▸ Instructions to follow: Omitting the pictures, output all of the records precisely as written.

Source texts of formatted documents
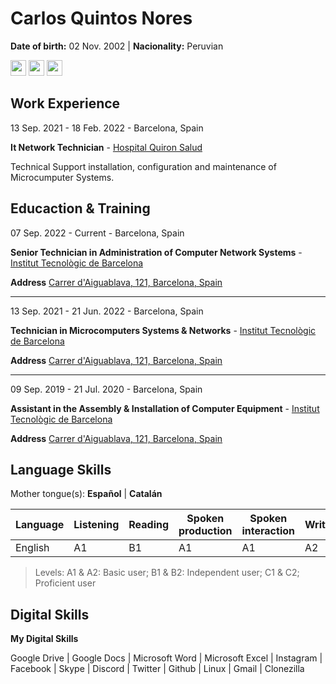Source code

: # Carlos Quintos Nores
**Date of birth:** 02 Nov. 2002 | **Nacionality:** Peruvian

<a href="https://www.instagram.com/e9eb3e"><img src="https://cdn.icon-icons.com/icons2/1584/PNG/512/3721672-instagram_108066.png" width="25px" height="25px"></a>
<a href="http://www.linkedin.com/in/e9eb3"><img src="https://cdn.icon-icons.com/icons2/805/PNG/512/linkedin_icon-icons.com_65929.png" width="25px" height="25px"></a>
<a href="http://www.youtube.com/@e9eb3"><img src="" width="25px" height="25px"></a>


## Work Experience
13 Sep. 2021 - 18 Feb. 2022 - Barcelona, Spain

**It Network Technician** - [Hospital Quiron Salud](https://www.quironsalud.es/hospital-barcelona)

Technical Support installation, configuration and maintenance of Microcumputer Systems.

## Educaction & Training
07 Sep. 2022 - Current - Barcelona, Spain

**Senior Technician in Administration of Computer Network Systems** - [Institut  Tecnològic de Barcelona](https://www.itb.cat/)

**Address** [Carrer d'Aiguablava, 121, Barcelona, Spain](https://g.page/itecbcn?share)
___
13 Sep. 2021 - 21 Jun. 2022 - Barcelona, Spain

**Technician in Microcomputers Systems & Networks** - [Institut  Tecnològic de Barcelona](https://www.itb.cat/)

**Address** [Carrer d'Aiguablava, 121, Barcelona, Spain](https://g.page/itecbcn?share)
___
09 Sep. 2019 - 21 Jul. 2020 - Barcelona, Spain

**Assistant in the Assembly & Installation of Computer Equipment** - [Institut  Tecnològic de Barcelona](https://www.itb.cat/)

**Address** [Carrer d'Aiguablava, 121, Barcelona, Spain](https://g.page/itecbcn?share)

## Language Skills
Mother tongue(s): **Español** | **Catalán**

|Language|Listening|Reading|Spoken production|Spoken interaction|Writig|
|---|---|---|---|---|---|
|English|A1|B1|A1|A1|A2|

> Levels: A1 & A2: Basic user; B1 & B2: Independent user; C1 & C2; Proficient user

## Digital Skills
**My Digital Skills**

Google Drive | Google Docs | Microsoft Word | Microsoft Excel | Instagram | Facebook | Skype | Discord | Twitter | Github | Linux | Gmail | Clonezilla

▸ Output for this task:
Source code

: # Carlos Quintos Nores
**Date of birth:** 02 Nov. 2002 | **Nacionality:** Peruvian

<a href="https://www.instagram.com/e9eb3e"><img src="https://cdn.icon-icons.com/icons2/1584/PNG/512/3721672-instagram_108066.png" width="25px" height="25px"></a>
<a href="http://www.linkedin.com/in/e9eb3"><img src="https://cdn.icon-icons.com/icons2/805/PNG/512/linkedin_icon-icons.com_65929.png" width="25px" height="25px"></a>
<a href="http://www.youtube.com/@e9eb3"><img src="" width="25px" height="25px"></a>


## Work Experience
13 Sep. 2021 - 18 Feb. 2022 - Barcelona, Spain

**It Network Technician** - [Hospital Quiron Salud](https://www.quironsalud.es/hospital-barcelona)

Technical Support installation, configuration and maintenance of Microcumputer Systems.

## Educaction & Training
07 Sep. 2022 - Current - Barcelona, Spain

**Senior Technician in Administration of Computer Network Systems** - [Institut  Tecnològic de Barcelona](https://www.itb.cat/)

**Address** [Carrer d'Aiguablava, 121, Barcelona, Spain](https://g.page/itecbcn?share)
___
13 Sep. 2021 - 21 Jun. 2022 - Barcelona, Spain

**Technician in Microcomputers Systems & Networks** - [Institut  Tecnològic de Barcelona](https://www.itb.cat/)

**Address** [Carrer d'Aiguablava, 121, Barcelona, Spain](https://g.page/itecbcn?share)
___
09 Sep. 2019 - 21 Jul. 2020 - Barcelona, Spain

**Assistant in the Assembly & Installation of Computer Equipment** - [Institut  Tecnològic de Barcelona](https://www.itb.cat/)

**Address** [Carrer d'Aiguablava, 121, Barcelona, Spain](https://g.page/itecbcn?share)

## Language Skills
Mother tongue(s): **Español** | **Catalán**

|Language|Listening|Reading|Spoken production|Spoken interaction|Writig|
|---|---|---|---|---|---|
|English|A1|B1|A1|A1|A2|

> Levels: A1 & A2: Basic user; B1 & B2: Independent user; C1 & C2; Proficient user

## Digital Skills
**My Digital Skills**

Google Drive | Google Docs | Microsoft Word | Microsoft Excel | Instagram | Facebook | Skype | Discord | Twitter | Github | Linux | Gmail | Clonezilla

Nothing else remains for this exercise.